::: Source records :::
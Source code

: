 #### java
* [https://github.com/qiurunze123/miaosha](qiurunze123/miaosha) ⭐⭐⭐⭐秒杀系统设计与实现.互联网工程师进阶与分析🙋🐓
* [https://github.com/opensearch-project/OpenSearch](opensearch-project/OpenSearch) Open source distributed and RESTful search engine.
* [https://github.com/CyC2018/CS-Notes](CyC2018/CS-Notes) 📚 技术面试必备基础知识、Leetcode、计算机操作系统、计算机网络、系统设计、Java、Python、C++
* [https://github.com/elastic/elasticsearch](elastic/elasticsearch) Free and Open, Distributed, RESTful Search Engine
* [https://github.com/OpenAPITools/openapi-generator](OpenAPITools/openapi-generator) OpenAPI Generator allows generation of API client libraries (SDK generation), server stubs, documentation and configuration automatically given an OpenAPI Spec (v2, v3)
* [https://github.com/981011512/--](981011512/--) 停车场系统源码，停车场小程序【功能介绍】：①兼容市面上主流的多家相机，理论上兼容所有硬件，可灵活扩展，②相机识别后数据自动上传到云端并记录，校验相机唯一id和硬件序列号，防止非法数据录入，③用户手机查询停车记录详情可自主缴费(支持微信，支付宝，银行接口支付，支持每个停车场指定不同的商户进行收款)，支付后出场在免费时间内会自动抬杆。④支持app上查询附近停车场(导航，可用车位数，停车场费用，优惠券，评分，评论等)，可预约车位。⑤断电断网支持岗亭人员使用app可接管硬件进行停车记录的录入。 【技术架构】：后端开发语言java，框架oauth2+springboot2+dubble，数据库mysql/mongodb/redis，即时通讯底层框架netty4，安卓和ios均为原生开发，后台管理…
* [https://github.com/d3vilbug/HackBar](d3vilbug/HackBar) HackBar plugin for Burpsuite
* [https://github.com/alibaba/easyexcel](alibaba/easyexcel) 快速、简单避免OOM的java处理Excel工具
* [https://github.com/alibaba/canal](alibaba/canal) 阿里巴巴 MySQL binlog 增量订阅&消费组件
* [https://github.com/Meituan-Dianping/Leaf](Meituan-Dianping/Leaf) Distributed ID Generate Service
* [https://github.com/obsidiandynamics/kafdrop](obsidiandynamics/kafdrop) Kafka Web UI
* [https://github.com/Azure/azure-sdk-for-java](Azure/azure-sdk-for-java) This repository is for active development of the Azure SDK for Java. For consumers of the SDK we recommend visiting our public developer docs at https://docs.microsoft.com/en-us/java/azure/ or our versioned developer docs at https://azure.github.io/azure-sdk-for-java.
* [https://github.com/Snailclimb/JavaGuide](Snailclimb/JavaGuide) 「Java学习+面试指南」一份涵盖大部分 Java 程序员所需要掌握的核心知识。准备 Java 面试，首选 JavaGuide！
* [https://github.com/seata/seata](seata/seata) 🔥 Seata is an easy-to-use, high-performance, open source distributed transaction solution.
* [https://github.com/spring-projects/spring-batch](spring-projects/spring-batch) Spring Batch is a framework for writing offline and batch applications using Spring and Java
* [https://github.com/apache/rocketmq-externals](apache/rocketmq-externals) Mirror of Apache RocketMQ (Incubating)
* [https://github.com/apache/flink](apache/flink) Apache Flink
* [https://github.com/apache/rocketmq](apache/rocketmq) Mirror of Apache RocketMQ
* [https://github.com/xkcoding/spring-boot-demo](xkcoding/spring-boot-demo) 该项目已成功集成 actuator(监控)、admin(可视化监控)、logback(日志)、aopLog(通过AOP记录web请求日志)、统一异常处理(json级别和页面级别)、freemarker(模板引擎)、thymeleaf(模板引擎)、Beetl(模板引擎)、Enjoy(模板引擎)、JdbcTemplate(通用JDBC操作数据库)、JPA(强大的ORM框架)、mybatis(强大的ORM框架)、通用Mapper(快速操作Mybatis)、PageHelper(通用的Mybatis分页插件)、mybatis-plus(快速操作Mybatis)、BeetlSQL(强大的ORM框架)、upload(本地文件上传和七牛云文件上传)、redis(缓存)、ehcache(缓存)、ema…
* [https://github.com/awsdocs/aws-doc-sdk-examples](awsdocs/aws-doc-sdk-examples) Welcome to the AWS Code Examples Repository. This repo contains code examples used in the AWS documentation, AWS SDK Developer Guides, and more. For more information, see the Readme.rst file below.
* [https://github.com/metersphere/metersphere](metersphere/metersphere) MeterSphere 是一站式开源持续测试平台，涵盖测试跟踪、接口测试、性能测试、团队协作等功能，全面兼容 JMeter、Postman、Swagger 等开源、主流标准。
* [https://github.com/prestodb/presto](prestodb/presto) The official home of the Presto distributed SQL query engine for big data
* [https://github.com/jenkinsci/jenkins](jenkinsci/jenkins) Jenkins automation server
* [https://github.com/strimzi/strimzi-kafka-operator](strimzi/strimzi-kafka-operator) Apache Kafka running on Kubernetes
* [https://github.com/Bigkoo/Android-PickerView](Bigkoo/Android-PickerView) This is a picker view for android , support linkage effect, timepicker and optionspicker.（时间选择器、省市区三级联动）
:::
» **Task to carry out**
The lines from the one containing "running on Kubernetes" through the end of the data are to be copied exactly, the first and last of them included.

» **Answer box**
* [https://github.com/strimzi/strimzi-kafka-operator](strimzi/strimzi-kafka-operator) Apache Kafka running on Kubernetes
* [https://github.com/Bigkoo/Android-PickerView](Bigkoo/Android-PickerView) This is a picker view for android , support linkage effect, timepicker and optionspicker.（时间选择器、省市区三级联动）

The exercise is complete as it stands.